A sharp downward revision to first-quarter GDP will have many economists reaching for their erasers, but I'm taking a wait-and-see approach, writes Morningstar's Bob Johnson.

It was a wild week for economic data, but markets generally took the news in stride. Housing data looked surprisingly healthy, showing that we are now well past the bottom in the housing market, but still a few months away from housing sales finally stimulating more economic growth.

Speaking of economic growth, the GDP revision was a huge bomb, now showing a massive and unexpected first-quarter decline of 2.9%. Two thirds of the revision was due to negative revision to the effects of the Affordable Care Act, and a third was due to an expected revision in net exports.

Turning to more recent data, initial consumption reports for May suggest that things aren't improving as much as hoped in the second quarter.
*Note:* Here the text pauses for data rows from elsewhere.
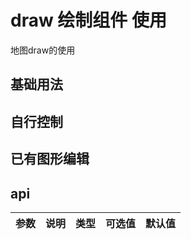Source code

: # draw 绘制组件 使用

地图draw的使用

## 基础用法

<demo src="./src/base.vue" title="基础用法" ></demo>

## 自行控制

<demo src="./src/hand.vue" title="自行控制" ></demo>

## 已有图形编辑

<demo src="./src/dome1.vue" title="已有图形编辑" ></demo>

## api

| 参数 | 说明 | 类型 | 可选值 | 默认值 |
| ---- | ---- | ---- | ------ | ------ |
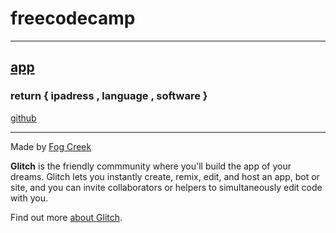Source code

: 



# freecodecamp 
------------

## [app ](https://fc-cryptic.glitch.me/)
### return { ipadress , language , software }


[github](https://github.com/nxdf2015/fc-cryptic)

---------------------------

Made by [Fog Creek](https://fogcreek.com/)
 
**Glitch** is the friendly commmunity where you'll build the app of your dreams. Glitch lets you instantly create, remix, edit, and host an app, bot or site, and you can invite collaborators or helpers to simultaneously edit code with you.

Find out more [about Glitch](https://glitch.com/about).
This means a lot of growth forecasts for the second quarter and the full year will be moving down. However, because of the categories affected, it's not likely to have much of an effect on the employment outlook.

On the bright side of the ledger, consumer income data and savings rates also continued to move up nicely. Given that U.S. consumers can't usually manage to hold on to their cash for long, I suspect consumption rates will be moving up nicely in the months ahead. World manufacturing data, especially in the United States and China, also looked good, suggesting that the manufacturing renaissance is continuing.

First-Quarter GDP Growth Revised Sharply Lower on Reduced Health Care Growth
Everyone knew first-quarter GDP data would be revised downward. However, I don't think anyone expected it to be revised down to a shrinkage of 2.9% from a previously estimated rate of decline of just 1.0% and the original estimate of 0.1% growth. Unfortunately, it was a revision that no one saw coming because it was a Bureau of Economic Analysis estimation change.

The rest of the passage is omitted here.